Руку старика, полусогнутую в локте, кто-то приподнял, выпрямил, чтоб виднее было бумагу, а потом и самого старика подхватили на руки.

Кто-то из свиты выхватил жалобу из рук старика.

В том же порядке, с верховыми, освобождавшими дорогу, растянувшиеся цепочкой экипажи помчались на следующий завод.

Толпа постояла еще некоторое время перед господским домом и, разочарованная, начала растекаться по улицам и дворам.

Вечером поселок пьяно шумел.

Говорили, что деньги на это веселье подарил владелец завода.

Митя в тот день думал: «Как же так, это его завод, а он на него даже не взглянул?»

Вокруг

Висима на все четыре стороны раскинулась тайга. Она вздымается по горам, спускается в глубокие распадки, и нет ей конца и края. Редкие селения стоят в самой глуши лесов. Селения эти — как оазисы в пустыне. Только здесь их окружают непроходимые дебри, в которых так же легко потеряться, как в раскаленных песках пустыни. Леса прорезаны быстрыми и чистыми речками, сбегающими по западным и восточным отрогам.
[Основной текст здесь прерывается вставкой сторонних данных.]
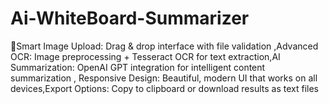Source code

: # Ai-WhiteBoard-Summarizer
📸Smart Image Upload: Drag &amp; drop interface with file validation ,Advanced OCR: Image preprocessing + Tesseract OCR for text extraction,AI Summarization: OpenAI GPT integration for intelligent content summarization , Responsive Design: Beautiful, modern UI that works on all devices,Export Options: Copy to clipboard or download results as text files
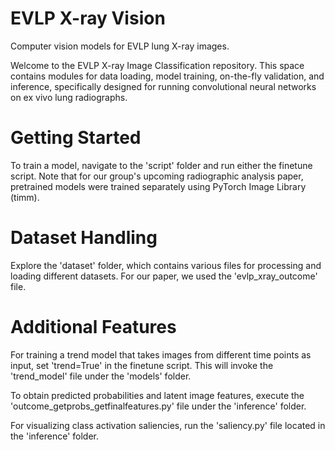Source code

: # EVLP X-ray Vision
Computer vision models for EVLP lung X-ray images.

Welcome to the EVLP X-ray Image Classification repository. This space contains modules for data loading, model training, on-the-fly validation, and inference, specifically designed for running convolutional neural networks on ex vivo lung radiographs.

# Getting Started
To train a model, navigate to the 'script' folder and run either the finetune script. Note that for our group's upcoming radiographic analysis paper, pretrained models were trained separately using PyTorch Image Library (timm).

# Dataset Handling
Explore the 'dataset' folder, which contains various files for processing and loading different datasets. For our paper, we used the 'evlp_xray_outcome' file.

# Additional Features
For training a trend model that takes images from different time points as input, set 'trend=True' in the finetune script. This will invoke the 'trend_model' file under the 'models' folder.

To obtain predicted probabilities and latent image features, execute the 'outcome_getprobs_getfinalfeatures.py' file under the 'inference' folder.

For visualizing class activation saliencies, run the 'saliency.py' file located in the 'inference' folder.
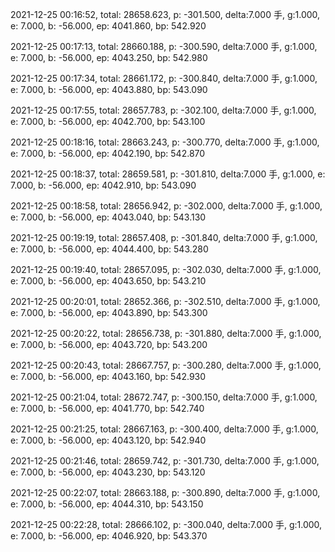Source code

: 2021-12-25 00:16:52, total: 28658.623, p: -301.500, delta:7.000 手, g:1.000, e: 7.000, b: -56.000, ep: 4041.860, bp: 542.920

2021-12-25 00:17:13, total: 28660.188, p: -300.590, delta:7.000 手, g:1.000, e: 7.000, b: -56.000, ep: 4043.250, bp: 542.980

2021-12-25 00:17:34, total: 28661.172, p: -300.840, delta:7.000 手, g:1.000, e: 7.000, b: -56.000, ep: 4043.880, bp: 543.090

2021-12-25 00:17:55, total: 28657.783, p: -302.100, delta:7.000 手, g:1.000, e: 7.000, b: -56.000, ep: 4042.700, bp: 543.100

2021-12-25 00:18:16, total: 28663.243, p: -300.770, delta:7.000 手, g:1.000, e: 7.000, b: -56.000, ep: 4042.190, bp: 542.870

2021-12-25 00:18:37, total: 28659.581, p: -301.810, delta:7.000 手, g:1.000, e: 7.000, b: -56.000, ep: 4042.910, bp: 543.090

2021-12-25 00:18:58, total: 28656.942, p: -302.000, delta:7.000 手, g:1.000, e: 7.000, b: -56.000, ep: 4043.040, bp: 543.130

2021-12-25 00:19:19, total: 28657.408, p: -301.840, delta:7.000 手, g:1.000, e: 7.000, b: -56.000, ep: 4044.400, bp: 543.280

2021-12-25 00:19:40, total: 28657.095, p: -302.030, delta:7.000 手, g:1.000, e: 7.000, b: -56.000, ep: 4043.650, bp: 543.210

2021-12-25 00:20:01, total: 28652.366, p: -302.510, delta:7.000 手, g:1.000, e: 7.000, b: -56.000, ep: 4043.890, bp: 543.300

2021-12-25 00:20:22, total: 28656.738, p: -301.880, delta:7.000 手, g:1.000, e: 7.000, b: -56.000, ep: 4043.720, bp: 543.200

2021-12-25 00:20:43, total: 28667.757, p: -300.280, delta:7.000 手, g:1.000, e: 7.000, b: -56.000, ep: 4043.160, bp: 542.930

2021-12-25 00:21:04, total: 28672.747, p: -300.150, delta:7.000 手, g:1.000, e: 7.000, b: -56.000, ep: 4041.770, bp: 542.740

2021-12-25 00:21:25, total: 28667.163, p: -300.400, delta:7.000 手, g:1.000, e: 7.000, b: -56.000, ep: 4043.120, bp: 542.940

2021-12-25 00:21:46, total: 28659.742, p: -301.730, delta:7.000 手, g:1.000, e: 7.000, b: -56.000, ep: 4043.230, bp: 543.120

2021-12-25 00:22:07, total: 28663.188, p: -300.890, delta:7.000 手, g:1.000, e: 7.000, b: -56.000, ep: 4044.310, bp: 543.150

2021-12-25 00:22:28, total: 28666.102, p: -300.040, delta:7.000 手, g:1.000, e: 7.000, b: -56.000, ep: 4046.920, bp: 543.370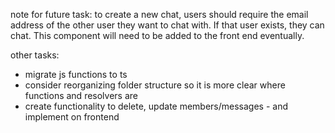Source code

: note for future task: to create a new chat, users should require the email address of the other user they want to chat with. If that user exists, they can chat. This component will need to be added to the front end eventually.

other tasks:

- migrate js functions to ts
- consider reorganizing folder structure so it is more clear where functions and resolvers are
- create functionality to delete, update members/messages - and implement on frontend
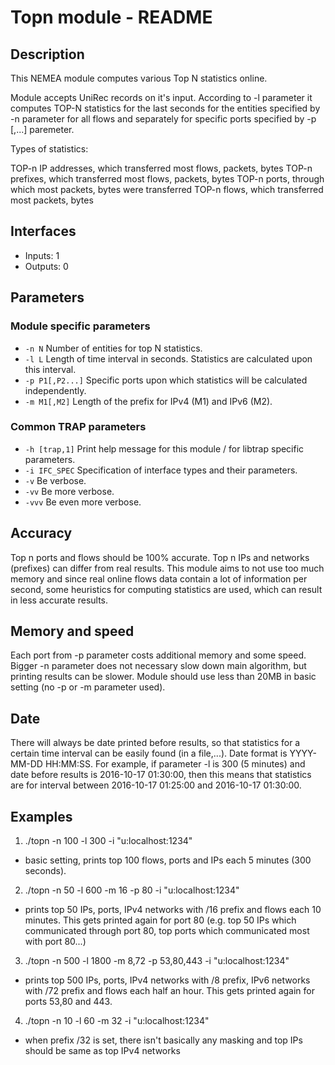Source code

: # Topn module - README

## Description
This NEMEA module computes various Top N statistics online. 

Module accepts UniRec records on it's input. According to -l <l> parameter it computes TOP-N statistics for the last <l> seconds for the <n> entities specified by -n <n> parameter for all flows and separately for specific ports specified by -p <port>[,<port>...] paremeter.

Types of statistics:

TOP-n IP addresses, which transferred most flows, packets, bytes
TOP-n prefixes, which transferred most flows, packets, bytes
TOP-n ports, through which most packets, bytes were transferred
TOP-n flows, which transferred most packets, bytes

## Interfaces
- Inputs: 1
- Outputs: 0

## Parameters
### Module specific parameters
- `-n N`	Number of entities for top N statistics.
- `-l L`	Length of time interval in seconds. Statistics are calculated upon this interval.
- `-p P1[,P2...]`	Specific ports upon which statistics will be calculated independently.
- `-m M1[,M2]`	Length of the prefix for IPv4 (M1) and IPv6 (M2).

### Common TRAP parameters
- `-h [trap,1]`      Print help message for this module / for libtrap specific parameters.
- `-i IFC_SPEC`      Specification of interface types and their parameters.
- `-v`               Be verbose.
- `-vv`              Be more verbose.
- `-vvv`             Be even more verbose.

## Accuracy
Top n ports and flows should be 100% accurate. Top n IPs and networks (prefixes) can differ from real results. This module aims to not use too much memory and since real online flows data contain a lot of information per second, some heuristics for computing statistics are used, which can result in less accurate results.

## Memory and speed
Each port from -p parameter costs additional memory and some speed. Bigger -n parameter does not necessary slow down main algorithm, but printing results can be slower. Module should use less than 20MB in basic setting (no -p or -m parameter used).

## Date
There will always be date printed before results, so that statistics for a certain time interval can be easily found (in a file,...). Date format is YYYY-MM-DD HH:MM:SS. For example, if parameter -l is 300 (5 minutes) and date before results is 2016-10-17 01:30:00, then this means that statistics are for interval between 2016-10-17 01:25:00 and 2016-10-17 01:30:00.

## Examples
1) ./topn -n 100 -l 300 -i "u:localhost:1234"
- basic setting, prints top 100 flows, ports and IPs each 5 minutes (300 seconds).

2) ./topn -n 50 -l 600 -m 16 -p 80 -i "u:localhost:1234"
- prints top 50 IPs, ports, IPv4 networks with /16 prefix and flows each 10 minutes. This gets printed again for port 80 (e.g. top 50 IPs which communicated through port 80, top ports which communicated most with port 80...)

3) ./topn -n 500 -l 1800 -m 8,72 -p 53,80,443 -i "u:localhost:1234"
- prints top 500 IPs, ports, IPv4 networks with /8 prefix, IPv6 networks with /72 prefix and flows each half an hour. This gets printed again for ports 53,80 and 443.

4) ./topn -n 10 -l 60 -m 32 -i "u:localhost:1234"
- when prefix /32 is set, there isn't basically any masking and top IPs should be same as top IPv4 networks


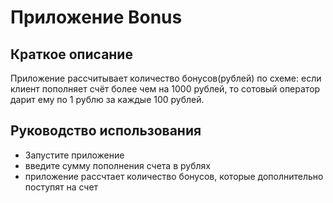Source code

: # Приложение Bonus
## Краткое описание
Приложение рассчитывает количество бонусов(рублей) по схеме:
 если клиент пополняет счёт более чем на 1000 рублей, то сотовый оператор дарит ему по 1 рублю за каждые 100 рублей.
## Руководство использования

* Запустите приложение
* введите сумму пополнения счета в рублях
* приложение рассчтает количество бонусов, которые дополнительно поступят на счет
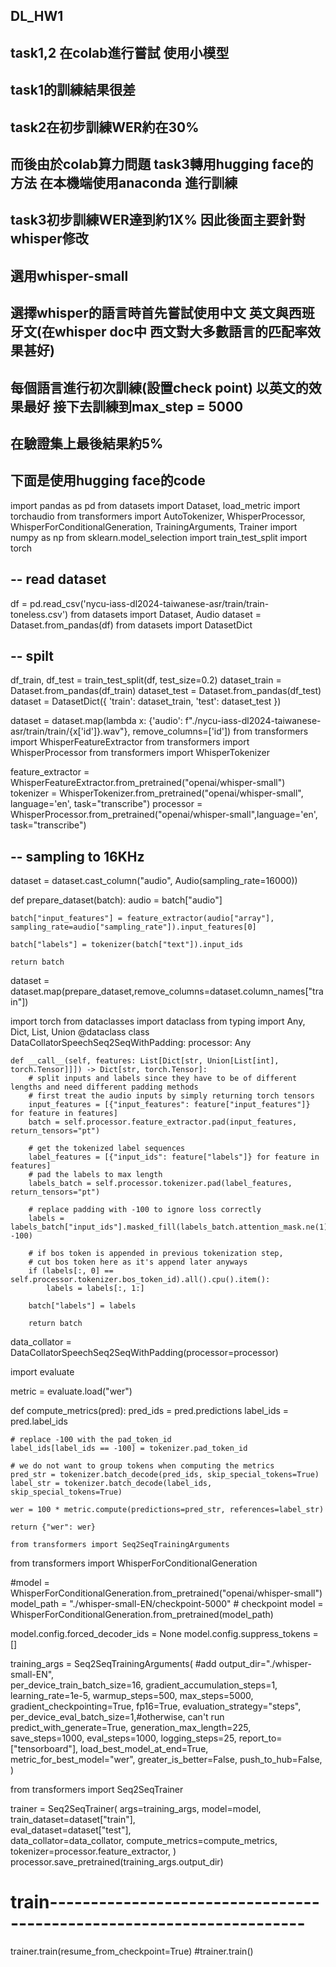 DL_HW1
-
task1,2 在colab進行嘗試 使用小模型 
-
task1的訓練結果很差
-
task2在初步訓練WER約在30%
-
而後由於colab算力問題 task3轉用hugging face的方法 在本機端使用anaconda 進行訓練
-
task3初步訓練WER達到約1X% 因此後面主要針對whisper修改 
-
選用whisper-small
-
選擇whisper的語言時首先嘗試使用中文 英文與西班牙文(在whisper doc中 西文對大多數語言的匹配率效果甚好)
-
每個語言進行初次訓練(設置check point) 以英文的效果最好 接下去訓練到max_step = 5000
-
在驗證集上最後結果約5%
-
下面是使用hugging face的code
-
import pandas as pd
from datasets import Dataset, load_metric
import torchaudio
from transformers import AutoTokenizer, WhisperProcessor, WhisperForConditionalGeneration, TrainingArguments, Trainer
import numpy as np
from sklearn.model_selection import train_test_split
import torch

--
read dataset
--
df = pd.read_csv('nycu-iass-dl2024-taiwanese-asr/train/train-toneless.csv')
from datasets import Dataset, Audio
dataset = Dataset.from_pandas(df)
from datasets import DatasetDict

--
spilt
--
df_train, df_test = train_test_split(df, test_size=0.2)
dataset_train = Dataset.from_pandas(df_train)
dataset_test = Dataset.from_pandas(df_test)
dataset = DatasetDict({
    'train': dataset_train,
    'test': dataset_test
})

dataset = dataset.map(lambda x: {'audio': f"./nycu-iass-dl2024-taiwanese-asr/train/train/{x['id']}.wav"}, remove_columns=['id'])
from transformers import WhisperFeatureExtractor
from transformers import WhisperProcessor
from transformers import WhisperTokenizer

feature_extractor = WhisperFeatureExtractor.from_pretrained("openai/whisper-small")
tokenizer = WhisperTokenizer.from_pretrained("openai/whisper-small", language='en', task="transcribe")
processor = WhisperProcessor.from_pretrained("openai/whisper-small",language='en', task="transcribe")

--
sampling to 16KHz
--
dataset = dataset.cast_column("audio", Audio(sampling_rate=16000))

def prepare_dataset(batch):
    audio = batch["audio"]

    batch["input_features"] = feature_extractor(audio["array"], sampling_rate=audio["sampling_rate"]).input_features[0]
    
    batch["labels"] = tokenizer(batch["text"]).input_ids

    return batch

dataset = dataset.map(prepare_dataset,remove_columns=dataset.column_names["train"])

import torch
from dataclasses import dataclass
from typing import Any, Dict, List, Union
@dataclass
class DataCollatorSpeechSeq2SeqWithPadding:
    processor: Any

    def __call__(self, features: List[Dict[str, Union[List[int], torch.Tensor]]]) -> Dict[str, torch.Tensor]:
        # split inputs and labels since they have to be of different lengths and need different padding methods
        # first treat the audio inputs by simply returning torch tensors
        input_features = [{"input_features": feature["input_features"]} for feature in features]
        batch = self.processor.feature_extractor.pad(input_features, return_tensors="pt")

        # get the tokenized label sequences
        label_features = [{"input_ids": feature["labels"]} for feature in features]
        # pad the labels to max length
        labels_batch = self.processor.tokenizer.pad(label_features, return_tensors="pt")

        # replace padding with -100 to ignore loss correctly
        labels = labels_batch["input_ids"].masked_fill(labels_batch.attention_mask.ne(1), -100)

        # if bos token is appended in previous tokenization step,
        # cut bos token here as it's append later anyways
        if (labels[:, 0] == self.processor.tokenizer.bos_token_id).all().cpu().item():
            labels = labels[:, 1:]

        batch["labels"] = labels

        return batch
    
data_collator = DataCollatorSpeechSeq2SeqWithPadding(processor=processor)

import evaluate

metric = evaluate.load("wer")

def compute_metrics(pred):
    pred_ids = pred.predictions
    label_ids = pred.label_ids

    # replace -100 with the pad_token_id
    label_ids[label_ids == -100] = tokenizer.pad_token_id

    # we do not want to group tokens when computing the metrics
    pred_str = tokenizer.batch_decode(pred_ids, skip_special_tokens=True)
    label_str = tokenizer.batch_decode(label_ids, skip_special_tokens=True)

    wer = 100 * metric.compute(predictions=pred_str, references=label_str)

    return {"wer": wer}

    from transformers import Seq2SeqTrainingArguments
    
from transformers import WhisperForConditionalGeneration


#model = WhisperForConditionalGeneration.from_pretrained("openai/whisper-small")
model_path = "./whisper-small-EN/checkpoint-5000"  # checkpoint
model = WhisperForConditionalGeneration.from_pretrained(model_path)

model.config.forced_decoder_ids = None
model.config.suppress_tokens = []

training_args = Seq2SeqTrainingArguments(
    #add
    output_dir="./whisper-small-EN",  
    per_device_train_batch_size=16,
    gradient_accumulation_steps=1,  
    learning_rate=1e-5,
    warmup_steps=500,
    max_steps=5000,
    gradient_checkpointing=True,
    fp16=True,
    evaluation_strategy="steps",
    per_device_eval_batch_size=1,#otherwise, can't run
    predict_with_generate=True,
    generation_max_length=225,
    save_steps=1000,
    eval_steps=1000,
    logging_steps=25,
    report_to=["tensorboard"],
    load_best_model_at_end=True,
    metric_for_best_model="wer",
    greater_is_better=False,
    push_to_hub=False,
)

from transformers import Seq2SeqTrainer

trainer = Seq2SeqTrainer(
    args=training_args,
    model=model,
    train_dataset=dataset["train"],  
    eval_dataset=dataset["test"],  
    data_collator=data_collator,
    compute_metrics=compute_metrics,
    tokenizer=processor.feature_extractor,
)
processor.save_pretrained(training_args.output_dir)
# train---------------------------------------------------------------------
trainer.train(resume_from_checkpoint=True)
#trainer.train()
Ведь Висим стоит почти на самом водоразделе, и дом Маминых окнами одной стороны выходит в Европу, а другой в Азию. Это все мир детства Мити. Он остается в памяти на всю жизнь.

Осень, которая сменяет короткое уральское лето, приходит рано. Хвойные леса стоят тихие, тускнеют, только наливаются синевой вершины сосен и кедрачей. Зато ярко начинают полыхать на вырубках березы и осины, пламенеть рябинники. Частые туманы белесой дымкой гасят на время это многоцветье, а рассеявшись, сгинув, словно омыв лес, оставляют его еще ярче переливаться от изумрудно-зеленого, малахитового до рубиново-багряного.

Но и осень в этих местах держится недолго, уступая место продолжительной и крутой зиме с крепкими морозами, вьюгами, которые переметают все пути и дороги. Деревья стоят стылые, опушенные густым куржаком, снега засыпают по самые крыши черные домишки Висима. Он кажется в такую пору отрезанным от всего мира.

И горы, горы вокруг. Самая близкая — Пугина гора. За нею островерхой шапкой поднимается Шульпиха, вправо от нее — Седло, еще правее — Осиновая. Дальше идут: Мохнатенькая, Билимбаиха, Три шайтана, Кирюшкин пригорок, Старик-камень, Соловьева гора, Белая гора. Среди них выделяется вершина Голого камня. Если подняться на нее, то можно увидеть Черноисточинск, Висимо-Уткинск и еще множество поселков.

Пришла пора решать будущее сыновей, определять их жизненный путь. Николаю уже шел четырнадцатый год, Дмитрию — двенадцатый.

Каким должно быть их образование?

Только не духовное. В этом родители сходились. Не жить же сыновьям так, как живет сам Наркис Матвеевич. Сыновья должны получить широкое и свободное образование, стать по-настоящему полезными для общества людьми. Бурса дает слишком мало знаний, к тому же многих калечит нравственно и физически.

Значит, гимназия в Екатеринбурге. Потом одно из высших, смотря по наклонностям и способностям, учебных заведений в Москве или Санкт-Петербурге.

Но хватит ли средств на содержание двух сыновей в уездном Екатеринбурге?

Директор екатеринбургской гимназии Крупенин, заезжавший в Висим инспектировать школу, поразившийся высокому уровню знаний учеников, обещал Наркису Матвеевичу, учитывая его заслуги в народном образовании, содействовать в освобождении его детей от платы за обучение в гимназии. Правда, все равно предстояли немалые расходы: квартира, питание, покупка учебников, одежда. Но с этим они как-нибудь справятся. Разве родители не обязаны сделать все возможное для лучшего будущего своих детей?

Николай к этому времени вытянулся, выглядел старше своих лет, у него ломался голос. А Митя часто похварывал. Может, потому и характеры у братьев разные. Николай непоседа, вечно у него какие-нибудь дела в поселке, а Митя тише, спокойнее; чаще, чем брат, сидит за книгами. По характеру он мягче, ближе к родителям.